▸ **WORK INSTRUCTION**
Could you write out the records exactly as they are given?

(Collected data)
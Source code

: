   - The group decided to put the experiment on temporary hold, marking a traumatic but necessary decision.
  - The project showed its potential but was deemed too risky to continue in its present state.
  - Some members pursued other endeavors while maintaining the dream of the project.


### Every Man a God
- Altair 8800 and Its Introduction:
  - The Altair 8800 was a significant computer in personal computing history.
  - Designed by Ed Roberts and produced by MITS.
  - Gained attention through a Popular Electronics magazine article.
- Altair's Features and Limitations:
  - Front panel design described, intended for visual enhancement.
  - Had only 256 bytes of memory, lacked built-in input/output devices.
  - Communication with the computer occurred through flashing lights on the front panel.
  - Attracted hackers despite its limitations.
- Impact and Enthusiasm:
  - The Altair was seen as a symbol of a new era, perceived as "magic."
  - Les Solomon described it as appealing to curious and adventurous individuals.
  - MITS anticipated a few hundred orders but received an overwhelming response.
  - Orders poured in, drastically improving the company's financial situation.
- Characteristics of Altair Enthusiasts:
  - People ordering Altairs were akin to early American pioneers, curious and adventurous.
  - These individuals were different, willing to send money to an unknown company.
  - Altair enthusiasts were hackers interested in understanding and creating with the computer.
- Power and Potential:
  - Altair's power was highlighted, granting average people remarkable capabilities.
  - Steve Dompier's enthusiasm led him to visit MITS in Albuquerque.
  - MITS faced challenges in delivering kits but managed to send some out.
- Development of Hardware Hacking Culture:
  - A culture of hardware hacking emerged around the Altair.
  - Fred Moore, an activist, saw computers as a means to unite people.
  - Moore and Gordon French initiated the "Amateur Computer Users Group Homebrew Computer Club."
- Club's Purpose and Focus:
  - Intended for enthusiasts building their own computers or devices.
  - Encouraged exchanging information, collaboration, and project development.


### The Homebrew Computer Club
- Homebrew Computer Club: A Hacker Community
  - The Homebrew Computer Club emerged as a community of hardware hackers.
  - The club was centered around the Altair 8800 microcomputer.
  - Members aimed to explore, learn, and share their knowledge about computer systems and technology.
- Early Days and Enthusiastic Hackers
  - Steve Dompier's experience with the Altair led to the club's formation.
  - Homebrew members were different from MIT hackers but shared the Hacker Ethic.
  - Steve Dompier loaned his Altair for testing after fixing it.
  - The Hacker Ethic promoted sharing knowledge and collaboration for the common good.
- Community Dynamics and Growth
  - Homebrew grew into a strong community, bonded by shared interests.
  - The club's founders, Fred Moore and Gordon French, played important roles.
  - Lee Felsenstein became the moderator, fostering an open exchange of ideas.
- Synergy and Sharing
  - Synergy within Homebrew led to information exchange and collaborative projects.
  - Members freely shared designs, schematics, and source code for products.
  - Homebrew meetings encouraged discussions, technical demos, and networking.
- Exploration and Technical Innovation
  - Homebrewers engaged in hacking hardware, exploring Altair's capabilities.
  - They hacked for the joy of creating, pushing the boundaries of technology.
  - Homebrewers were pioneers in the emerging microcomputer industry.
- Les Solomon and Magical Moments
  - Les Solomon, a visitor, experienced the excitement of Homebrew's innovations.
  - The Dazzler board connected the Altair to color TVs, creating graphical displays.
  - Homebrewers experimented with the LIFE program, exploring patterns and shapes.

▸ **ANSWER AREA**
Source code

:   - The group decided to put the experiment on temporary hold, marking a traumatic but necessary decision.
  - The project showed its potential but was deemed too risky to continue in its present state.
  - Some members pursued other endeavors while maintaining the dream of the project.


### Every Man a God
- Altair 8800 and Its Introduction:
  - The Altair 8800 was a significant computer in personal computing history.
  - Designed by Ed Roberts and produced by MITS.
  - Gained attention through a Popular Electronics magazine article.
- Altair's Features and Limitations:
  - Front panel design described, intended for visual enhancement.
  - Had only 256 bytes of memory, lacked built-in input/output devices.
  - Communication with the computer occurred through flashing lights on the front panel.
  - Attracted hackers despite its limitations.
- Impact and Enthusiasm:
  - The Altair was seen as a symbol of a new era, perceived as "magic."
  - Les Solomon described it as appealing to curious and adventurous individuals.
  - MITS anticipated a few hundred orders but received an overwhelming response.
  - Orders poured in, drastically improving the company's financial situation.
- Characteristics of Altair Enthusiasts:
  - People ordering Altairs were akin to early American pioneers, curious and adventurous.
  - These individuals were different, willing to send money to an unknown company.
  - Altair enthusiasts were hackers interested in understanding and creating with the computer.
- Power and Potential:
  - Altair's power was highlighted, granting average people remarkable capabilities.
  - Steve Dompier's enthusiasm led him to visit MITS in Albuquerque.
  - MITS faced challenges in delivering kits but managed to send some out.
- Development of Hardware Hacking Culture:
  - A culture of hardware hacking emerged around the Altair.
  - Fred Moore, an activist, saw computers as a means to unite people.
  - Moore and Gordon French initiated the "Amateur Computer Users Group Homebrew Computer Club."
- Club's Purpose and Focus:
  - Intended for enthusiasts building their own computers or devices.
  - Encouraged exchanging information, collaboration, and project development.


### The Homebrew Computer Club
- Homebrew Computer Club: A Hacker Community
  - The Homebrew Computer Club emerged as a community of hardware hackers.
  - The club was centered around the Altair 8800 microcomputer.
  - Members aimed to explore, learn, and share their knowledge about computer systems and technology.
- Early Days and Enthusiastic Hackers
  - Steve Dompier's experience with the Altair led to the club's formation.
  - Homebrew members were different from MIT hackers but shared the Hacker Ethic.
  - Steve Dompier loaned his Altair for testing after fixing it.
  - The Hacker Ethic promoted sharing knowledge and collaboration for the common good.
- Community Dynamics and Growth
  - Homebrew grew into a strong community, bonded by shared interests.
  - The club's founders, Fred Moore and Gordon French, played important roles.
  - Lee Felsenstein became the moderator, fostering an open exchange of ideas.
- Synergy and Sharing
  - Synergy within Homebrew led to information exchange and collaborative projects.
  - Members freely shared designs, schematics, and source code for products.
  - Homebrew meetings encouraged discussions, technical demos, and networking.
- Exploration and Technical Innovation
  - Homebrewers engaged in hacking hardware, exploring Altair's capabilities.
  - They hacked for the joy of creating, pushing the boundaries of technology.
  - Homebrewers were pioneers in the emerging microcomputer industry.
- Les Solomon and Magical Moments
  - Les Solomon, a visitor, experienced the excitement of Homebrew's innovations.
  - The Dazzler board connected the Altair to color TVs, creating graphical displays.
  - Homebrewers experimented with the LIFE program, exploring patterns and shapes.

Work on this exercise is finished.